# Supplied records
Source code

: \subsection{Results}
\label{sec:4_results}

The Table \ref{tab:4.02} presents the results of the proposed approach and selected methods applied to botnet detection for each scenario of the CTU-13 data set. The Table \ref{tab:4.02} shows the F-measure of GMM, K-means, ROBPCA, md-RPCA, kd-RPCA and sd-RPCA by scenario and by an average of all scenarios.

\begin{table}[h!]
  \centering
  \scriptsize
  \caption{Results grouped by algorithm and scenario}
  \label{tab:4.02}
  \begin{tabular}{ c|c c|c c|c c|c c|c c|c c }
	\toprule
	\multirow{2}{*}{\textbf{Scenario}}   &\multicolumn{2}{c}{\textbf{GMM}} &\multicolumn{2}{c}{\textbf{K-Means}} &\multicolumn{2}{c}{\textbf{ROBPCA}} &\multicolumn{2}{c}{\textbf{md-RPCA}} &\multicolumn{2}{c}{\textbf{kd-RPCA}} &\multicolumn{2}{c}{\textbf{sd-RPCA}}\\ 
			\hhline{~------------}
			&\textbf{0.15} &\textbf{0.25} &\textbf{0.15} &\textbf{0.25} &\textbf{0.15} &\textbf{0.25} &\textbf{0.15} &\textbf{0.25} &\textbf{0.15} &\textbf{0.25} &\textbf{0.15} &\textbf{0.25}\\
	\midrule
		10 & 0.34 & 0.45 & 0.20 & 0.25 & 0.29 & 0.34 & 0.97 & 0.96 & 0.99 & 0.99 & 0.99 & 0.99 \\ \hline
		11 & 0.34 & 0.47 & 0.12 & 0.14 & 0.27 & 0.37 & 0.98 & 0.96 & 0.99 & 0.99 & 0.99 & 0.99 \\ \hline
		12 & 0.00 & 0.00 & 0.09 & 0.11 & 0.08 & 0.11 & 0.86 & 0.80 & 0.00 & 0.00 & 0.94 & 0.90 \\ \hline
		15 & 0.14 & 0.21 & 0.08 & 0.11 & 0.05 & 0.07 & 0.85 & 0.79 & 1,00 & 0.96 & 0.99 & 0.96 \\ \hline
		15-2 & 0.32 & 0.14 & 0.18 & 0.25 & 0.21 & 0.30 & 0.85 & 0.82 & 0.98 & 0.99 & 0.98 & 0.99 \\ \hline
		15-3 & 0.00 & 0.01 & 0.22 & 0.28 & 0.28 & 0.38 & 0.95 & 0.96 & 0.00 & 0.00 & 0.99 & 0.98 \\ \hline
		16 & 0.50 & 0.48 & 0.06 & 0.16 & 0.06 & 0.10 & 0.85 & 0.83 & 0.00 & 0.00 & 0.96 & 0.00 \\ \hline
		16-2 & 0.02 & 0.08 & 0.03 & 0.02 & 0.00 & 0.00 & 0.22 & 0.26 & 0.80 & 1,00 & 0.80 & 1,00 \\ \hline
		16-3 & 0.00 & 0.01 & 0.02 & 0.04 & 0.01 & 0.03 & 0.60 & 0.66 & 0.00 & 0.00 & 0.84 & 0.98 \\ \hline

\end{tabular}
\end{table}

# What you have to do
The records shown above are to be retyped exactly, with none omitted.

# Response to this exercise
Source code

: \subsection{Results}
\label{sec:4_results}

The Table \ref{tab:4.02} presents the results of the proposed approach and selected methods applied to botnet detection for each scenario of the CTU-13 data set. The Table \ref{tab:4.02} shows the F-measure of GMM, K-means, ROBPCA, md-RPCA, kd-RPCA and sd-RPCA by scenario and by an average of all scenarios.

\begin{table}[h!]
  \centering
  \scriptsize
  \caption{Results grouped by algorithm and scenario}
  \label{tab:4.02}
  \begin{tabular}{ c|c c|c c|c c|c c|c c|c c }
	\toprule
	\multirow{2}{*}{\textbf{Scenario}}   &\multicolumn{2}{c}{\textbf{GMM}} &\multicolumn{2}{c}{\textbf{K-Means}} &\multicolumn{2}{c}{\textbf{ROBPCA}} &\multicolumn{2}{c}{\textbf{md-RPCA}} &\multicolumn{2}{c}{\textbf{kd-RPCA}} &\multicolumn{2}{c}{\textbf{sd-RPCA}}\\ 
			\hhline{~------------}
			&\textbf{0.15} &\textbf{0.25} &\textbf{0.15} &\textbf{0.25} &\textbf{0.15} &\textbf{0.25} &\textbf{0.15} &\textbf{0.25} &\textbf{0.15} &\textbf{0.25} &\textbf{0.15} &\textbf{0.25}\\
	\midrule
		10 & 0.34 & 0.45 & 0.20 & 0.25 & 0.29 & 0.34 & 0.97 & 0.96 & 0.99 & 0.99 & 0.99 & 0.99 \\ \hline
		11 & 0.34 & 0.47 & 0.12 & 0.14 & 0.27 & 0.37 & 0.98 & 0.96 & 0.99 & 0.99 & 0.99 & 0.99 \\ \hline
		12 & 0.00 & 0.00 & 0.09 & 0.11 & 0.08 & 0.11 & 0.86 & 0.80 & 0.00 & 0.00 & 0.94 & 0.90 \\ \hline
		15 & 0.14 & 0.21 & 0.08 & 0.11 & 0.05 & 0.07 & 0.85 & 0.79 & 1,00 & 0.96 & 0.99 & 0.96 \\ \hline
		15-2 & 0.32 & 0.14 & 0.18 & 0.25 & 0.21 & 0.30 & 0.85 & 0.82 & 0.98 & 0.99 & 0.98 & 0.99 \\ \hline
		15-3 & 0.00 & 0.01 & 0.22 & 0.28 & 0.28 & 0.38 & 0.95 & 0.96 & 0.00 & 0.00 & 0.99 & 0.98 \\ \hline
		16 & 0.50 & 0.48 & 0.06 & 0.16 & 0.06 & 0.10 & 0.85 & 0.83 & 0.00 & 0.00 & 0.96 & 0.00 \\ \hline
		16-2 & 0.02 & 0.08 & 0.03 & 0.02 & 0.00 & 0.00 & 0.22 & 0.26 & 0.80 & 1,00 & 0.80 & 1,00 \\ \hline
		16-3 & 0.00 & 0.01 & 0.02 & 0.04 & 0.01 & 0.03 & 0.60 & 0.66 & 0.00 & 0.00 & 0.84 & 0.98 \\ \hline

\end{tabular}
\end{table}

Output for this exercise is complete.